• Rendered images with source text
- - - - - - -
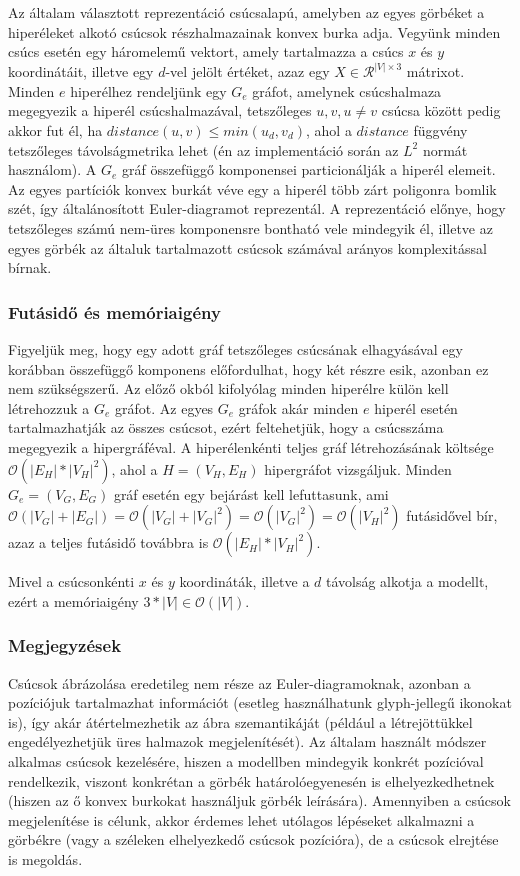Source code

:Az általam választott reprezentáció csúcsalapú, amelyben az egyes görbéket a hiperéleket alkotó csúcsok részhalmazainak konvex burka adja. Vegyünk minden csúcs esetén egy háromelemű vektort, amely tartalmazza a csúcs $x$ és $y$ koordinátáit, illetve egy $d$-vel jelölt értéket, azaz egy $X \in \mathcal{R}^{|V| \times 3}$ mátrixot. Minden $e$ hiperélhez rendeljünk egy $G_e$ gráfot, amelynek csúcshalmaza megegyezik a hiperél csúcshalmazával, tetszőleges $u, v, u \neq v$ csúcsa között pedig akkor fut él, ha $distance(u, v) \leq min(u_d, v_d)$, ahol a $distance$ függvény tetszőleges távolságmetrika lehet (én az implementáció során az $L^2$ normát használom). A $G_e$ gráf összefüggő komponensei particionálják a hiperél elemeit. Az egyes partíciók konvex burkát véve egy a hiperél több zárt poligonra bomlik szét, így általánosított Euler-diagramot reprezentál. A reprezentáció előnye, hogy tetszőleges számú nem-üres komponensre bontható vele mindegyik él, illetve az egyes görbék az általuk tartalmazott csúcsok számával arányos komplexitással bírnak.

\subsubsection{Futásidő és memóriaigény}

Figyeljük meg, hogy egy adott gráf tetszőleges csúcsának elhagyásával egy korábban összefüggő komponens előfordulhat, hogy két részre esik, azonban ez nem szükségszerű. Az előző okból kifolyólag minden hiperélre külön kell létrehozzuk a $G_e$ gráfot. Az egyes $G_e$ gráfok akár minden $e$ hiperél esetén tartalmazhatják az összes csúcsot, ezért feltehetjük, hogy a csúcsszáma megegyezik a hipergráféval. A hiperélenkénti teljes gráf létrehozásának költsége $\mathcal{O}(|E_H|*|V_H|^2)$, ahol a $H=(V_H,E_H)$ hipergráfot vizsgáljuk. Minden $G_e=(V_G,E_G)$ gráf esetén egy bejárást kell lefuttasunk, ami $\mathcal{O}(|V_G|+|E_G|) = \mathcal{O}(|V_G| + |V_G|^2) = \mathcal{O}(|V_G|^2) = \mathcal{O}(|V_H|^2)$ futásidővel bír, azaz a teljes futásidő továbbra is $\mathcal{O}(|E_H|*|V_H|^2)$.


Mivel a csúcsonkénti $x$ és $y$ koordináták, illetve a $d$ távolság alkotja a modellt, ezért a memóriaigény $3*|V| \in \mathcal{O}(|V|)$.

\subsubsection{Megjegyzések}

Csúcsok ábrázolása eredetileg nem része az Euler-diagramoknak, azonban a pozíciójuk tartalmazhat információt (esetleg használhatunk  glyph-jellegű ikonokat is), így akár átértelmezhetik az ábra szemantikáját (például a létrejöttükkel engedélyezhetjük üres halmazok megjelenítését). Az általam használt módszer alkalmas csúcsok kezelésére, hiszen a modellben mindegyik konkrét pozícióval rendelkezik, viszont konkrétan a görbék határolóegyenesén is elhelyezkedhetnek (hiszen az ő konvex burkokat használjuk görbék leírására). Amennyiben a csúcsok megjelenítése is célunk, akkor érdemes lehet utólagos lépéseket alkalmazni a görbékre (vagy a széleken elhelyezkedő csúcsok pozícióra), de a csúcsok elrejtése is megoldás.


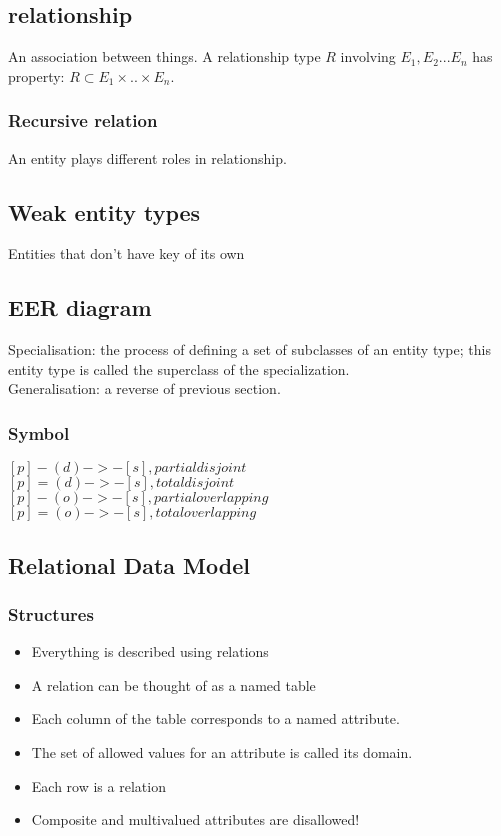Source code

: \documentclass[a4paper]{scrartcl}
\begin{document}
  \subsection{relationship}
    An association between things. A relationship type $R$ involving $E_1,E_2...E_n$ has property: $R \subset E_1 \times .. \times E_n$.
    \subsubsection{Recursive relation}
      An entity plays different roles in relationship.
  \subsection{Weak entity types}
    Entities that don't have key of its own
  \subsection{EER diagram}
    Specialisation: the process of defining a set of subclasses of an entity type; this entity type is called the superclass of the specialization.
    \\
    Generalisation: a reverse of previous section.
    \subsubsection{Symbol}
    $[p] - (d) ->- [s], partial disjoint$\\
    $[p] = (d) ->- [s], total disjoint$\\
    $[p] - (o) ->- [s], partial overlapping$\\
    $[p] = (o) ->- [s], total overlapping$\\
  \subsection{Relational Data Model}
    \subsubsection{Structures}
      \begin{itemize}
        \item Everything is described using relations
        \item A relation can be thought of as a named table
        \item Each column of the table corresponds to a named attribute.
        \item The set of allowed values for an attribute is called its domain.
        \item Each row is a relation
        \item Composite and multivalued attributes are disallowed!  
      \end{itemize}
\end{document}
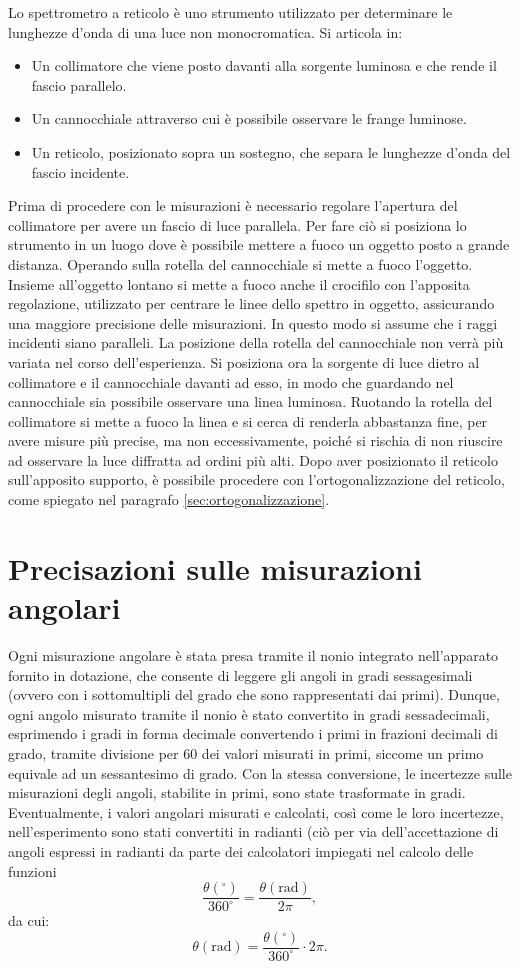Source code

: \documentclass[a4paper,12pt]{article}
\begin{document}
Lo spettrometro a reticolo è uno strumento utilizzato per determinare le lunghezze d’onda di una luce non monocromatica. Si articola in: 
\begin{itemize}
    \item Un collimatore che viene posto davanti alla sorgente luminosa e che rende il fascio parallelo. 
    \item  Un cannocchiale attraverso cui è possibile osservare le frange luminose. 
    \item  Un reticolo, posizionato sopra un sostegno, che separa le lunghezze d’onda del fascio incidente. 
\end{itemize}
Prima di procedere con le misurazioni è necessario regolare l’apertura del collimatore per avere un fascio di luce parallela. Per fare ciò si posiziona lo strumento in un luogo dove è possibile mettere a fuoco un oggetto posto a grande distanza. Operando sulla rotella del cannocchiale si mette a fuoco l’oggetto. Insieme all'oggetto lontano si mette a fuoco anche il crocifilo con l'apposita regolazione, utilizzato per centrare le linee dello spettro in oggetto, assicurando una maggiore precisione delle misurazioni. In questo modo si assume che i raggi incidenti siano paralleli. La posizione della rotella del cannocchiale non verrà più variata nel corso dell’esperienza.  
Si posiziona ora la sorgente di luce dietro al collimatore e il cannocchiale davanti ad esso, in modo che guardando nel cannocchiale sia possibile osservare una linea luminosa. Ruotando la rotella del collimatore si mette a fuoco la linea e si cerca di renderla abbastanza fine, per avere misure più precise, ma non eccessivamente, poiché si rischia di non riuscire ad osservare la luce diffratta ad ordini più alti.  
Dopo aver posizionato il reticolo sull’apposito supporto, è possibile procedere con l’ortogonalizzazione del reticolo, come spiegato nel paragrafo \ref{sec:ortogonalizzazione}.
\section{Precisazioni sulle misurazioni angolari}
Ogni misurazione angolare è stata presa tramite il nonio integrato nell’apparato fornito in dotazione, che consente di leggere gli angoli in gradi sessagesimali (ovvero con i sottomultipli del grado che sono rappresentati dai primi). Dunque, ogni angolo misurato tramite il nonio è stato convertito in gradi sessadecimali, esprimendo i gradi in forma decimale convertendo i primi in frazioni decimali di grado, tramite divisione per 60 dei valori misurati in primi, siccome un primo equivale ad un sessantesimo di grado. Con la stessa conversione, le incertezze sulle misurazioni degli angoli, stabilite in primi, sono state trasformate in gradi. Eventualmente, i valori angolari misurati e calcolati, così come le loro incertezze, nell’esperimento sono stati convertiti in radianti (ciò per via dell’accettazione di angoli espressi in radianti da parte dei calcolatori impiegati nel calcolo delle funzioni
\[
\frac{\theta (^\circ)}{360^\circ} = \frac{\theta (\text{rad})}{2\pi},
\]
da cui:
\[
\theta (\text{rad}) = \frac{\theta (^\circ)}{360^\circ} \cdot 2\pi.
\]
\end{document}
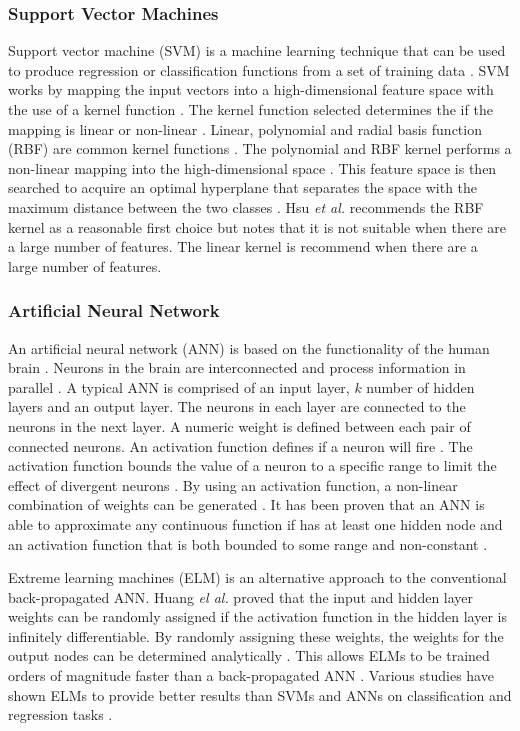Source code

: \documentclass{sig-alternate-05-2015}
\begin{document}
	\subsubsection{Support Vector Machines}
	Support vector machine (SVM) is a machine learning technique that can be used to produce regression or classification functions from a set of training data \cite{Luo20097562}. SVM works by mapping the input vectors into a high-dimensional feature space with the use of a kernel function \cite{Danenas20153194}. The kernel function selected determines the if the mapping is linear or non-linear \cite{Luo20097562}. Linear, polynomial and radial basis function (RBF) are common kernel functions \cite{hsu2003practical}. The polynomial and RBF kernel performs a non-linear mapping into the high-dimensional space \cite{hsu2003practical}. This feature space is then searched to acquire an optimal hyperplane that separates the space with the maximum distance between the two classes \cite{Danenas20153194}. Hsu \textit{et al.} \cite{hsu2003practical} recommends the RBF kernel as a reasonable first choice but notes that it is not suitable when there are a large number of features. The linear kernel is recommend when there are a large number of features.
	
	\subsubsection{Artificial Neural Network}
	An artificial neural network (ANN) is based on the functionality of the human brain \cite{Wang2003}. Neurons in the brain are interconnected and process information in parallel \cite{Wang2003}. A typical ANN is comprised of an input layer, $k$ number of hidden layers and an output layer. The neurons in each layer are connected to the neurons in the next layer. A numeric weight is defined between each pair of connected neurons. An activation function defines if a neuron will fire \cite{Wang2003}. The activation function bounds the value of a neuron to a specific range to limit the effect of divergent neurons \cite{Wang2003}. By using an activation function, a non-linear combination of weights can be generated \cite{Wang2003}. It has been proven that an ANN is able to approximate any continuous function if has at least one hidden node and an activation function that is both bounded to some range and non-constant \cite{Hornik1991251}.
	
	Extreme learning machines (ELM) is an alternative approach to the conventional back-propagated ANN. Huang \textit{el al.} \cite{Huang2006489} proved that the input and hidden layer weights can be randomly assigned if the activation function in the hidden layer is infinitely differentiable. By randomly assigning these weights, the weights for the output nodes can be determined analytically \cite{Huang2006489}. This allows ELMs to be trained orders of magnitude faster than a back-propagated ANN \cite{Huang2006489} \cite{6035797}. Various studies have shown ELMs to provide better results than SVMs and ANNs on classification and regression tasks \cite{Huang2006489} \cite{6035797}.
	
\end{document}
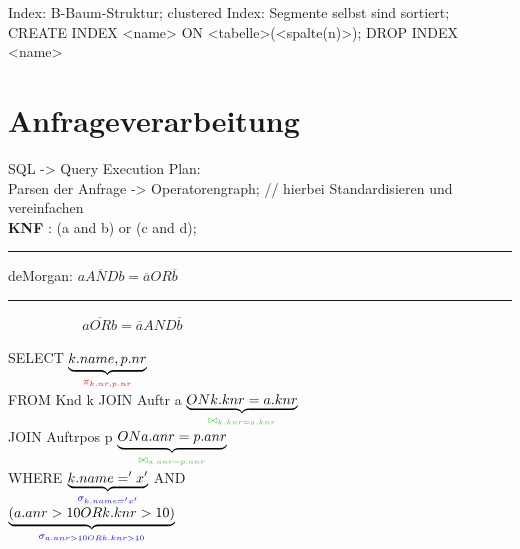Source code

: Index: B-Baum-Struktur; clustered Index: Segmente selbst sind sortiert;  
CREATE INDEX <name> ON 	<tabelle>(<spalte(n)>); DROP INDEX <name>

\section{Anfrageverarbeitung}

SQL -> Query Execution Plan:\\
Parsen der Anfrage -> Operatorengraph; // hierbei Standardisieren und vereinfachen  \\
\textbf{KNF} : (a and b) or (c and d); \\
\rule{2em}{0em}deMorgan: $\overline{a AND b} = \overline{a} OR \overline{b}$\\
\rule{2em}{0em}\textcolor{white}{deMorgan :} $\overline{a OR b} = \overline{a} AND \overline{b}$\\

\newcommand{\proj}{\textcolor{red}{\ensuremath{\pi_{k.nr,p.nr}}}}
\newcommand{\joink}{\textcolor{darkgreen}{\ensuremath{\bowtie_{k.knr = a.knr}}}}
\newcommand{\joina}{\textcolor{darkgreen}{\ensuremath{\bowtie_{a.anr = p.anr}}}}
\newcommand{\selk}{\textcolor{blue}{\ensuremath{\sigma_{k.name = 'x'}} }}
\newcommand{\selor}{\textcolor{blue}{\ensuremath{\sigma_{a.anr > 10 OR k.knr >10 }}}}
\newcommand{\grpi}[1]{\textcolor{gray}{ \ensuremath{\pi_{ #1 }} }}

\begin{minipage}{0.25\textwidth}
SELECT $\underbrace{k.name, p.nr}_{ \proj }$ \\
FROM Knd k JOIN Auftr a $\underbrace{ ON k.knr = a.knr}_{\joink}$ \\
JOIN Auftrpos p $\underbrace{ ON a.anr =p.anr}_{\joina} $\\
WHERE $\underbrace{k.name = 'x'}_{\selk}$ AND\\
$\underbrace{(a.anr > 10 OR k.knr >10)}_{\selor}$
\end{minipage}
% 
\begin{minipage}{0.25\textwidth}
\end{minipage}

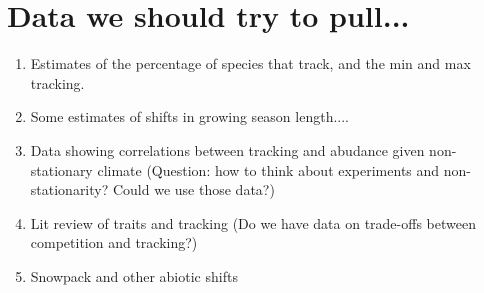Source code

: \documentclass[11pt,letterpaper]{article}
\begin{document}
\section{Data we should try to pull...}
\begin{enumerate}
\item Estimates of the percentage of species that track, and the min and max tracking.
\item Some estimates of shifts in growing season length....
\item Data showing correlations between tracking and abudance given non-stationary climate (Question: how to think about experiments and non-stationarity? Could we use those data?)
\item Lit review of traits and tracking (Do we have data on trade-offs between competition and tracking?)
\item Snowpack and other abiotic shifts
\end{enumerate}
\end{document}
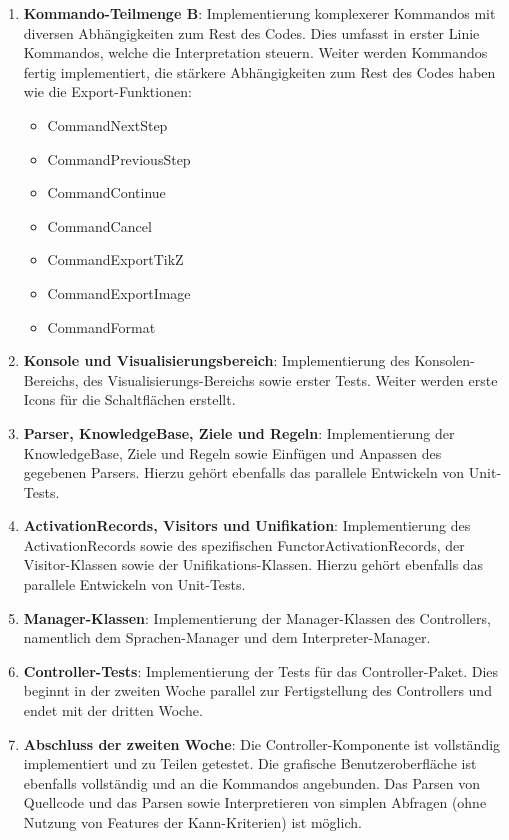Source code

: \documentclass[parskip=full,11pt,twoside]{scrartcl}
\begin{document}
\begin{enumerate}
	\item \textbf{Kommando-Teilmenge B}: Implementierung komplexerer Kommandos mit diversen Abhängigkeiten zum Rest des Codes. Dies umfasst in erster Linie Kommandos, welche die Interpretation steuern. Weiter werden Kommandos fertig implementiert, die stärkere Abhängigkeiten zum Rest des Codes haben wie die Export-Funktionen:
	\begin{multicols}{3}
		\begin{itemize}
			\item CommandNextStep
			\item CommandPreviousStep
			\item CommandContinue
			\item CommandCancel
			
			\item CommandExportTikZ
			\item CommandExportImage
			\item CommandFormat
		\end{itemize}
	\end{multicols}

	\item \textbf{Konsole und Visualisierungsbereich}: Implementierung des Konsolen-Bereichs, des Visualisierungs-Bereichs sowie erster Tests. Weiter werden erste Icons für die Schaltflächen erstellt.

	\item \textbf{Parser, KnowledgeBase, Ziele und Regeln}: Implementierung der KnowledgeBase, Ziele und Regeln sowie Einfügen und Anpassen des gegebenen Parsers. Hierzu gehört ebenfalls das parallele Entwickeln von Unit-Tests.
	
	\item \textbf{ActivationRecords, Visitors und Unifikation}: Implementierung des ActivationRecords sowie des spezifischen FunctorActivationRecords, der Visitor-Klassen sowie der Unifikations-Klassen. Hierzu gehört ebenfalls das parallele Entwickeln von Unit-Tests.
	
	\item \textbf{Manager-Klassen}: Implementierung der Manager-Klassen des Controllers, namentlich dem Sprachen-Manager und dem Interpreter-Manager.
	
	\item \textbf{Controller-Tests}: Implementierung der Tests für das Controller-Paket. Dies beginnt in der zweiten Woche parallel zur Fertigstellung des Controllers und endet mit der dritten Woche.
	
	\item \textbf{Abschluss der zweiten Woche}: Die Controller-Komponente ist vollständig implementiert und zu Teilen getestet. Die grafische Benutzeroberfläche ist ebenfalls vollständig und an die Kommandos angebunden. Das Parsen von Quellcode und das Parsen sowie Interpretieren von simplen Abfragen (ohne Nutzung von Features der Kann-Kriterien) ist möglich.
	

\end{enumerate}
\end{document}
- - - - - - -
• WHAT THE EXERCISE ASKS
Respond with nothing but the number of lines in the entries that contain the string "joink".

• SOLVED PROBLEM
2